• Problem:
All that is needed is every record, duplicated exactly.

• Input:
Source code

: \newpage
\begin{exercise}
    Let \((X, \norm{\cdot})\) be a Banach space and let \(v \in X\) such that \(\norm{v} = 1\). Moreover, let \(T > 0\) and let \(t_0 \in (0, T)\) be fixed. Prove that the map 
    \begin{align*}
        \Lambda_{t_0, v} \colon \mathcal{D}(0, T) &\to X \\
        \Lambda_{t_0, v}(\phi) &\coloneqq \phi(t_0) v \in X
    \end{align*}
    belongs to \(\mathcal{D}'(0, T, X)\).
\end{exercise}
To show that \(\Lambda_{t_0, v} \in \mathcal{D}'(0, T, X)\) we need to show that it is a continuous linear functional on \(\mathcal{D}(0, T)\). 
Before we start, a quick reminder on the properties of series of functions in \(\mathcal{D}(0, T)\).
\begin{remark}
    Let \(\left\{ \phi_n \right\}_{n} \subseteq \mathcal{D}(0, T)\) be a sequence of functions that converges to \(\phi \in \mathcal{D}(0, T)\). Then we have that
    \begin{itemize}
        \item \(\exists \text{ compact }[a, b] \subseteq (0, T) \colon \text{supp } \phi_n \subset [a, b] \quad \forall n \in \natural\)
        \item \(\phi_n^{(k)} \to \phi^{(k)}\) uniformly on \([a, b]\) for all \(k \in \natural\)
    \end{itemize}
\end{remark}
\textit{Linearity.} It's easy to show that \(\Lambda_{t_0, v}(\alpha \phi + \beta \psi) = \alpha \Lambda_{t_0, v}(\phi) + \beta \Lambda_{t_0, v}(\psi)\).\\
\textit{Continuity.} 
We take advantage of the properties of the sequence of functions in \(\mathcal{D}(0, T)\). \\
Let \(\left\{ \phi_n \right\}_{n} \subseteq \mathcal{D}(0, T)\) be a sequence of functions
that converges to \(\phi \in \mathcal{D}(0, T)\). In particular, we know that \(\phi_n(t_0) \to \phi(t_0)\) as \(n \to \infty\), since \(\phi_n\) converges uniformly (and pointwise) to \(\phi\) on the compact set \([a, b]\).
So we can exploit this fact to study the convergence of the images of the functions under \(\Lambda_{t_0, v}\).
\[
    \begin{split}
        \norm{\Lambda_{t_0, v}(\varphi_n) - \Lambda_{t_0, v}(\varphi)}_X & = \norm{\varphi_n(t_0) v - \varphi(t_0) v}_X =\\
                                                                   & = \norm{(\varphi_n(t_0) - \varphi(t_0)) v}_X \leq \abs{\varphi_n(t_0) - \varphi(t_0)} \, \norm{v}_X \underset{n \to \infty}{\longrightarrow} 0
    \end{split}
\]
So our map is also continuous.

• Output of the task:
Source code

: \newpage
\begin{exercise}
    Let \((X, \norm{\cdot})\) be a Banach space and let \(v \in X\) such that \(\norm{v} = 1\). Moreover, let \(T > 0\) and let \(t_0 \in (0, T)\) be fixed. Prove that the map 
    \begin{align*}
        \Lambda_{t_0, v} \colon \mathcal{D}(0, T) &\to X \\
        \Lambda_{t_0, v}(\phi) &\coloneqq \phi(t_0) v \in X
    \end{align*}
    belongs to \(\mathcal{D}'(0, T, X)\).
\end{exercise}
To show that \(\Lambda_{t_0, v} \in \mathcal{D}'(0, T, X)\) we need to show that it is a continuous linear functional on \(\mathcal{D}(0, T)\). 
Before we start, a quick reminder on the properties of series of functions in \(\mathcal{D}(0, T)\).
\begin{remark}
    Let \(\left\{ \phi_n \right\}_{n} \subseteq \mathcal{D}(0, T)\) be a sequence of functions that converges to \(\phi \in \mathcal{D}(0, T)\). Then we have that
    \begin{itemize}
        \item \(\exists \text{ compact }[a, b] \subseteq (0, T) \colon \text{supp } \phi_n \subset [a, b] \quad \forall n \in \natural\)
        \item \(\phi_n^{(k)} \to \phi^{(k)}\) uniformly on \([a, b]\) for all \(k \in \natural\)
    \end{itemize}
\end{remark}
\textit{Linearity.} It's easy to show that \(\Lambda_{t_0, v}(\alpha \phi + \beta \psi) = \alpha \Lambda_{t_0, v}(\phi) + \beta \Lambda_{t_0, v}(\psi)\).\\
\textit{Continuity.} 
We take advantage of the properties of the sequence of functions in \(\mathcal{D}(0, T)\). \\
Let \(\left\{ \phi_n \right\}_{n} \subseteq \mathcal{D}(0, T)\) be a sequence of functions
that converges to \(\phi \in \mathcal{D}(0, T)\). In particular, we know that \(\phi_n(t_0) \to \phi(t_0)\) as \(n \to \infty\), since \(\phi_n\) converges uniformly (and pointwise) to \(\phi\) on the compact set \([a, b]\).
So we can exploit this fact to study the convergence of the images of the functions under \(\Lambda_{t_0, v}\).
\[
    \begin{split}
        \norm{\Lambda_{t_0, v}(\varphi_n) - \Lambda_{t_0, v}(\varphi)}_X & = \norm{\varphi_n(t_0) v - \varphi(t_0) v}_X =\\
                                                                   & = \norm{(\varphi_n(t_0) - \varphi(t_0)) v}_X \leq \abs{\varphi_n(t_0) - \varphi(t_0)} \, \norm{v}_X \underset{n \to \infty}{\longrightarrow} 0
    \end{split}
\]
So our map is also continuous.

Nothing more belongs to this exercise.